The all-new, aluminium, quad-cam 4.0L engine is slightly different from the unit Audi has fitted in its S8. Tuned to produce more torque but less top-end power (it’s still 500hp), it feels unburstable and gives away very little in feel or performance to the old W12. But here’s the really clever bit: at low engine speeds it isn’t a V8 at all, it’s actually a V4. All eight cylinders operate at idle but it shuts off the end cylinders of one bank and the middle two of the other when being driven sedately. The seamless change between eight pots and four takes just 40 milliseconds and, to remove the potential problems of extra noise and vibration in V4 mode, there are “switchable” hydraulic engine mounts and the sound produced by the induction and exhaust systems has been carefully tuned.
There’s also a new eight-speed automatic transmission, in which the oil is heated during engine warm-up, as well as a variety of other energy-saving advancements, which combine to ensure Bentley kept the promise it made in 2008. The suspension has been tuned for a more sporting ride but it’s still extremely comfortable and refined, as you’d expect. All in all, even though the V8 is priced at just 10 per cent less than the W12, it seems like a bit of a bargain, while the W12 just seems pointless now.
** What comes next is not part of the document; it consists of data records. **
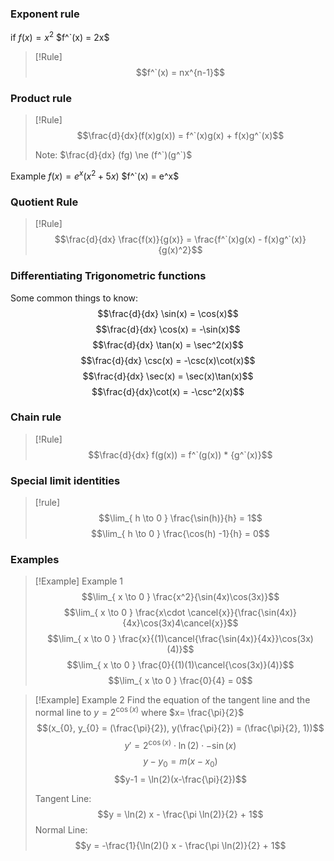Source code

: ### Exponent rule
if $f(x) = x^2$
$f^`(x) = 2x$

>[!Rule]
>$$f^`(x) = nx^{n-1}$$

### Product rule
>[!Rule]
>$$\frac{d}{dx}(f(x)g(x)) = f^`(x)g(x) + f(x)g^`(x)$$
>
>Note: $\frac{d}{dx} (fg) \ne (f^`)(g^`)$

Example
$f(x) = e^x(x^2+5x)$
$f^`(x) = e^x$

### Quotient Rule
>[!Rule]
>$$\frac{d}{dx} \frac{f(x)}{g(x)} = \frac{f^`(x)g(x) - f(x)g^`(x)}{g(x)^2}$$

### Differentiating Trigonometric functions
Some common things to know:
$$\frac{d}{dx} \sin(x) = \cos(x)$$
$$\frac{d}{dx} \cos(x) = -\sin(x)$$
$$\frac{d}{dx} \tan(x) = \sec^2(x)$$
$$\frac{d}{dx} \csc(x) = -\csc(x)\cot(x)$$
$$\frac{d}{dx} \sec(x) = \sec(x)\tan(x)$$
$$\frac{d}{dx}\cot(x) = -\csc^2(x)$$

### Chain rule
>[!Rule]
>$$\frac{d}{dx} f(g(x)) = f^`(g(x)) * {g^`(x)}$$

### Special limit identities
>[!rule]
$$\lim_{ h \to 0 } \frac{\sin(h)}{h} = 1$$
$$\lim_{ h \to 0 } \frac{\cos(h) -1}{h} = 0$$

### Examples
>[!Example] Example 1
$$\lim_{ x \to 0 } \frac{x^2}{\sin(4x)\cos(3x)}$$
$$\lim_{ x \to 0 } \frac{x\cdot \cancel{x}}{\frac{\sin(4x)}{4x}\cos(3x)4\cancel{x}}$$
$$\lim_{ x \to 0 } \frac{x}{(1)\cancel{\frac{\sin(4x)}{4x}}\cos(3x)(4)}$$
$$\lim_{ x \to 0 } \frac{0}{(1)(1)\cancel{\cos(3x)}(4)}$$
$$\lim_{ x \to 0 } \frac{0}{4} = 0$$

>[!Example] Example 2
Find the equation of the tangent line and the normal line to $y = 2^{\cos(x)}$ where $x= \frac{\pi}{2}$
>$$(x_{0}, y_{0} = (\frac{\pi}{2}), y(\frac{\pi}{2}) = (\frac{\pi}{2}, 1))$$
>$$y\prime = 2^{\cos(x)} \cdot \ln(2) \cdot -\sin(x)$$
>$$y-y_0 = m(x-x_{0})$$
>$$y-1 = \ln(2)(x-\frac{\pi}{2})$$
>
>Tangent Line:
>$$y = \ln(2) x - \frac{\pi \ln(2)}{2} + 1$$
>Normal Line:
>$$y = -\frac{1}{\ln(2)(} x - \frac{\pi \ln(2)}{2} + 1$$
In the UAE, obviously we’re less concerned (rightly or wrongly) about exhaust emissions or the cost of fuelling a car like this. So I mull over this problem with Gush, wondering how the company will market it to customers who perhaps won’t appreciate the many benefits it offers. And then it suddenly hits me: the V8 feels better than the W12, sounds better, goes just as well and, here’s the kicker, drinks 50 per cent less fuel. Which means spending 50 per cent less time queuing up at the pumps because the range from its tank is so much more increased. He smiles, “yes, that’s it!”
After speeding around the circuit a few more times, night starts to fall and I head back to the frankly mental Frank Gehry-designed Marques de Riscal hotel, which is in the heart of the Rioja region, looking like a molten spacecraft has crash landed in the middle of a huge vineyard. Like the Bentley, it’s a fusion of cutting-edge materials and old world luxury, and if you ever get the opportunity to experience it, you must.
The following morning sees almost blizzard conditions as we set off on a route of roughly 300km, but the interior is as welcoming as ever. Living in Dubai, it’s weird using car heaters again, but the cabin is soon toasty and enveloping me in feel-good sensations – I feel secure in here. It’s safe through the slush and standing water on the roads and even the occasional patch of ice isn’t enough to upset progress as I power on, revelling in the almighty punch it delivers every time I floor the throttle.
Every component seems to be finely honed for each specific job, everything working together in complete harmony to make sure the experience for driver and passenger alike is beyond compare. It’s a truly superb car and no, even if I had enough money to buy and run a W12 and had no environmental awareness whatsoever, I would still plump for the V8. It feels like a sports car on a track but you can still travel huge distances in it without feeling the slightest bit flustered.
With a CO2 output rating of 275g/km, it’s heartening to note that this Bentley can still drive, look and sound like a Bentley should, and that when the car company bosses say they’re serious about changing the way their products harm the planet, they actually back up their claims. The GT V8, at first, sounded like a bad idea, like it would ruin the recipe. In reality, it’s the best thing Bentley has ever built, and that’s really saying something.